2.7. Complementary DNA (cDNA) synthesis and quantification of mRNA by real-time PCR analysis
RNA was isolated from colon and cell tissues with TRIZOL reagent according to the manufacturer’s instructions. Synthesis of the first strand (cDNA) was conducted using oligo (dT) 20 and Superscript II reverse transcriptase (Invitrogen, USA).

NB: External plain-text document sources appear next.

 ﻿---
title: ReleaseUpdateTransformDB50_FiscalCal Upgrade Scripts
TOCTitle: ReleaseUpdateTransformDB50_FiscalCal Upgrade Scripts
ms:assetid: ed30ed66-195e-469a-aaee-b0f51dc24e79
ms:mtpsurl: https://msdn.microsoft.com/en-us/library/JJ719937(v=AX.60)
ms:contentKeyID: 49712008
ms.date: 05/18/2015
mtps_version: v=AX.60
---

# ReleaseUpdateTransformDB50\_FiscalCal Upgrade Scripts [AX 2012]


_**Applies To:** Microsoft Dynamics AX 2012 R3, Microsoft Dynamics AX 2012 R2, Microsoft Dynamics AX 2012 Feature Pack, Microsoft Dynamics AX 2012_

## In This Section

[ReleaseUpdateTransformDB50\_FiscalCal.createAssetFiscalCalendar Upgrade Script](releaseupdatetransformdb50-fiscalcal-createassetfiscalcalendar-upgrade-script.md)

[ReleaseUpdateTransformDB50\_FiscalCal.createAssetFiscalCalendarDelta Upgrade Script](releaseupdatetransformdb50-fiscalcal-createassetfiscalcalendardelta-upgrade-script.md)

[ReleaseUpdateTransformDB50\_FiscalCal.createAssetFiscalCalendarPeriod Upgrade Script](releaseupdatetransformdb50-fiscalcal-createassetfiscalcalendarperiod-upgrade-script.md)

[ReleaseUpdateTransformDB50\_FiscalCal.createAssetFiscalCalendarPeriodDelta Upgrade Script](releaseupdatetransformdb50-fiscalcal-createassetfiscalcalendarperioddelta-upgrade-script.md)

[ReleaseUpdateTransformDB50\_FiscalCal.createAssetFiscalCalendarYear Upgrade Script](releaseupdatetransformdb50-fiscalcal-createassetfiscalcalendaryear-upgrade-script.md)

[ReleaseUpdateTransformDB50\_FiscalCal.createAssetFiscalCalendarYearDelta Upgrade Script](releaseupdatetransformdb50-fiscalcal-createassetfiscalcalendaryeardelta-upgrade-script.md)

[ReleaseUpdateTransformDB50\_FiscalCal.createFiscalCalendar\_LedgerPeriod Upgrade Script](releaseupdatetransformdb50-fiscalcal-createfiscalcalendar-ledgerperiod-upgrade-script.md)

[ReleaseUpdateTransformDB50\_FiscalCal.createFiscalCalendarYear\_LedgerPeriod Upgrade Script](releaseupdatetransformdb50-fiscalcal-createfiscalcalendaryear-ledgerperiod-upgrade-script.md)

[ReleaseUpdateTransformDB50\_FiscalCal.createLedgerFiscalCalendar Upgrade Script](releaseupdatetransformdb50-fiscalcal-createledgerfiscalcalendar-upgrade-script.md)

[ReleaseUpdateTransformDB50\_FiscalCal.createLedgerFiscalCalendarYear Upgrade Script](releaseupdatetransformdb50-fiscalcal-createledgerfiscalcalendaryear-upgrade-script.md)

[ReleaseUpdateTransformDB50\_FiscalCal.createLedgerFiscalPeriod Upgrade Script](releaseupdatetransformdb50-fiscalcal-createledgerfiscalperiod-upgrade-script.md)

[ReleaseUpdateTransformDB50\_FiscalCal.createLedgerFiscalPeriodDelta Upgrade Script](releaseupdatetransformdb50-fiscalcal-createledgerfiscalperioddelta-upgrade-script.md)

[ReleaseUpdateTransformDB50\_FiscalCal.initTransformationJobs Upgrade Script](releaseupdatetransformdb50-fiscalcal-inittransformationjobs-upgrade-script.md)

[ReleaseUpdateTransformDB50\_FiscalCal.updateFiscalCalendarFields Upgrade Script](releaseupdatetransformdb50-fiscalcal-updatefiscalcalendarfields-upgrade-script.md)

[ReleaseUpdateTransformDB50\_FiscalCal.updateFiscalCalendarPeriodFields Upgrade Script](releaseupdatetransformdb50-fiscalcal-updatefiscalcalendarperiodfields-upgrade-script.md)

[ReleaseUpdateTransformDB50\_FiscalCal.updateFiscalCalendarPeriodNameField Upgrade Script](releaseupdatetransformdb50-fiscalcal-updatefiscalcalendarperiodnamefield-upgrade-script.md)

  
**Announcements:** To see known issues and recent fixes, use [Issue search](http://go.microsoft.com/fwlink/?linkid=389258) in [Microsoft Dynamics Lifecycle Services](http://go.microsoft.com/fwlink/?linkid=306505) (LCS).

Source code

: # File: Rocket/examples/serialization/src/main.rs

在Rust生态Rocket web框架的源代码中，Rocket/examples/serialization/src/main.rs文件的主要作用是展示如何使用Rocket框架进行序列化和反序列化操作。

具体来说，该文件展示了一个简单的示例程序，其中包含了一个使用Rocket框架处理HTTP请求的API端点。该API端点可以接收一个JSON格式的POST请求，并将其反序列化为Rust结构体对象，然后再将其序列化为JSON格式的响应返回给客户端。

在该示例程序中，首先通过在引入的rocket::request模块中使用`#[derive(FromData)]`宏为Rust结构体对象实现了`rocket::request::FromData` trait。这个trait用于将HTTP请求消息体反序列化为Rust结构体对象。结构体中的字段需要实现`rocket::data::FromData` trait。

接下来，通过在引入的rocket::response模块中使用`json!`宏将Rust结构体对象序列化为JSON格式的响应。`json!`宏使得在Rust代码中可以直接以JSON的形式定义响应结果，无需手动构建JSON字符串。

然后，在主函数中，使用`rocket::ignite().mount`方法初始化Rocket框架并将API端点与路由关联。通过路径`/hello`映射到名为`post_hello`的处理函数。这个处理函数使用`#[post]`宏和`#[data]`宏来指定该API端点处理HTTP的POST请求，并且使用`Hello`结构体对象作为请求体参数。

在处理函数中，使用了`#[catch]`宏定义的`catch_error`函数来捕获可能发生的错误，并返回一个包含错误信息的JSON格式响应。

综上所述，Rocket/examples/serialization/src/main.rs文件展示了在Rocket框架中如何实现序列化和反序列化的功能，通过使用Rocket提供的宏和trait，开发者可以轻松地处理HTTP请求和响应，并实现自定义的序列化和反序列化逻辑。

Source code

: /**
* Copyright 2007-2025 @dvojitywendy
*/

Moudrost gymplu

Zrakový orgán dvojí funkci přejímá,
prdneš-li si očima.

Primers were designed with Primer 5.0 according to the gene sequence of mouse; the sequences are shown in Table 1. Real-time PCR analysis was conducted according to previous studies (Yin et al., 2013a; 2014). The relative expression of different genes was normalized and presented as a ratio to their expression in the control group.
Table 1.
PCR primer sequences: the forward (F) primers and the reverse (R) primers
| Gene | Nucleotide sequences of primers (5'–3') |
| β-Actin | F: GTCCACCTTCCAGCAGATGT R: GAAAGGGTGTAAAACGCAGC |
| IL-1β | F: CTGTGACTCGTGGGATGATG R: GGGATTTTGTCGTTGCTTGT |
| IL-6 | F: TGCAAGAGACTTCCATCCAGT R: GTGAAGTAGGGAAGGCCG |
| IL-10 | F: ACAGCCGGGAAGACAATAAC R: CAGCTGGTCCTTTGTTTGAAAG |
| IL-17 | F: TACCTCAACCGTTCCACGTC R: TTTCCCTCCGCATTGACAC |
| IFN-γ | F: ATGAACGCTACACACTGCATCTTGGCTT R: CCTCAAACTTGGCAATACTCATGAATGC |
| TNF-α | F: AGGCACTCCCCCAAAAGAT R: TGAGGGTCTGGGCCATAGAA |
| TLR4 | F: TTCAGAACTTCAGTGGCTGGATT R: CCATGCCTTGTCTTCAATTGTTT |
| Myd88 | F: GCATGGTGGTGGTTGTTTCTG R: GAATCAGTCGCTTCTGTTGG |
2.8. Nuclear protein extraction and Western blot analysis
Nuclear proteins were extracted using nuclear and cytoplasmic extraction reagents in accordance with the manufacturer’s instructions (Thermo Fisher Scientific Inc., USA). Western blot was performed (Yin et al., 2015a) and NF-κBp65 (Abcam, Inc., USA) was used as the primary antibody. Rabbit proliferating cell nuclear antigen (PCNA) antibody (Sigma) was used as the nuclear protein loading control. The expression ratio of NF-κB was normalized against PCNA.
2.9. Statistical analysis
All statistical analyses were performed using SPSS 17.0 software. Group comparisons were performed using analysis of variance (ANOVA) and followed with Tukey’s multiple comparison test.
3. Results
3.1. Effects of NaHS on clinical indices in DSS-induced colitis
DSS treatment significantly reduced final body weight, daily weight gain, and colonic length, and increased colonic weight, rectal bleeding score, and diarrhea score (P<0.05; Fig. 1). Although NaHS administration failed to alleviate DSS-dysregulated body weight, colonic length, and colonic weight (P>0.05), it markedly decreased scores for rectal bleeding and diarrhea (P<0.05). HE staining results revealed that DSS caused colonic histological injury which was mitigated by NaHS (P<0.05).
Fig. 1.
Effects of NaHS on clinical parameters in DSS-induced colitis in mice
(a) Final body weight; (b) Average daily weight gain; (c) Colon length; (d) Colon weight; (e) Rectal bleeding score; (f) Diarrhea score; (g) HE staining; (h) Histological score. Data are expressed as mean±SD (n=10). Different letters above the columns are significant (P<0.05)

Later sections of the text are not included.